### Data listing ###

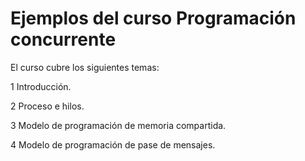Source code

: # Ejemplos del curso Programación concurrente

El curso cubre los siguientes temas:

1 Introducción.

2 Proceso e hilos.

3 Modelo de programación de memoria compartida.

4 Modelo de programación de pase de mensajes.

###

**What is expected**
Each record should be written out exactly, and each image should be omitted.

**Problem solution**
Source code

: # Ejemplos del curso Programación concurrente

El curso cubre los siguientes temas:

1 Introducción.

2 Proceso e hilos.

3 Modelo de programación de memoria compartida.

4 Modelo de programación de pase de mensajes.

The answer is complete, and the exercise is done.